[Dataset items]
- - -

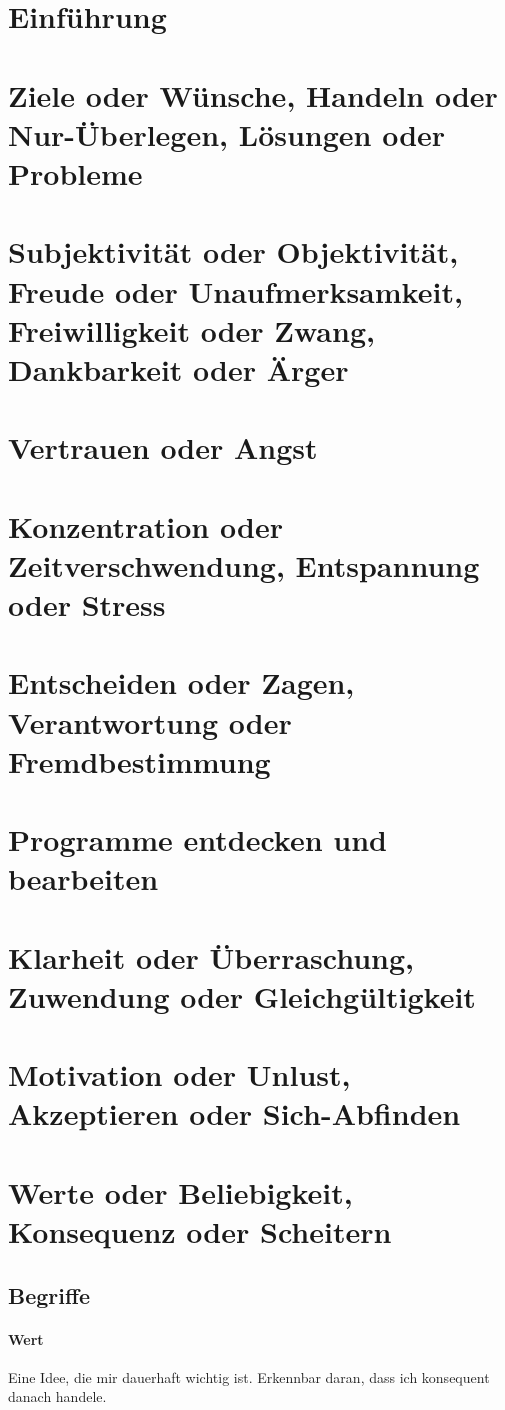 %
%
%
\section{Einführung}
%
%
%
\section{Ziele oder Wünsche, Handeln oder Nur-Überlegen, Lösungen oder Probleme}
%
%
%
\section{Subjektivität oder Objektivität, Freude oder Unaufmerksamkeit, Freiwilligkeit oder Zwang, Dankbarkeit oder Ärger}
%
%
%
\section{Vertrauen oder Angst}
%
%
%
\section{Konzentration oder Zeitverschwendung, Entspannung oder Stress}
%
%
%
\section{Entscheiden oder Zagen, Verantwortung oder Fremdbestimmung}
%
%
%
\section{Programme entdecken und bearbeiten}
%
%
%
\section{Klarheit oder Überraschung, Zuwendung oder Gleichgültigkeit}
%
%
%
\section{Motivation oder Unlust, Akzeptieren oder Sich-Abfinden}
%
%
%
\section{Werte oder Beliebigkeit, Konsequenz oder Scheitern}

\subsection{Begriffe}

\paragraph{Wert} Eine Idee, die mir dauerhaft wichtig ist.
Erkennbar daran, dass ich konsequent danach handele.

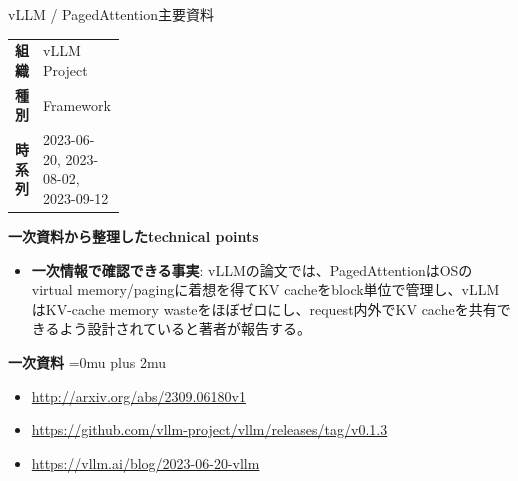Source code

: \begin{technicalnote}{vLLM / PagedAttention}{主要資料}
\begingroup
\begin{tabularx}{\linewidth}{@{}>{\bfseries}p{0.22\linewidth}X@{}}
組織 & vLLM Project \\
種別 & Framework \\
時系列 & 2023-06-20, 2023-08-02, 2023-09-12 \\
\end{tabularx}
\smallskip
{\bfseries 一次資料から整理したtechnical points}
\begin{itemize}[leftmargin=1.5em,itemsep=0.35em]
\item \textbf{一次情報で確認できる事実}: vLLMの論文では、PagedAttentionはOSのvirtual memory/pagingに着想を得てKV cacheをblock単位で管理し、vLLMはKV-cache memory wasteをほぼゼロにし、request内外でKV cacheを共有できるよう設計されていると著者が報告する。
\end{itemize}
\begin{minipage}{\linewidth}
\begin{samepage}
{\bfseries 一次資料}
\begingroup\sloppy
\Urlmuskip=0mu plus 2mu\relax
\begin{itemize}[leftmargin=1.5em,itemsep=0.25em]
\item {\scriptsize\url{http://arxiv.org/abs/2309.06180v1}}
\item {\scriptsize\url{https://github.com/vllm-project/vllm/releases/tag/v0.1.3}}
\item {\scriptsize\url{https://vllm.ai/blog/2023-06-20-vllm}}
\end{itemize}
\endgroup
\end{samepage}
\end{minipage}
\endgroup
\end{technicalnote}
\medskip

- - -

● Exercise details: The word "itemsep" appears in some of the lines above. Copy those lines.

● Task response:
\begin{itemize}[leftmargin=1.5em,itemsep=0.35em]
\begin{itemize}[leftmargin=1.5em,itemsep=0.25em]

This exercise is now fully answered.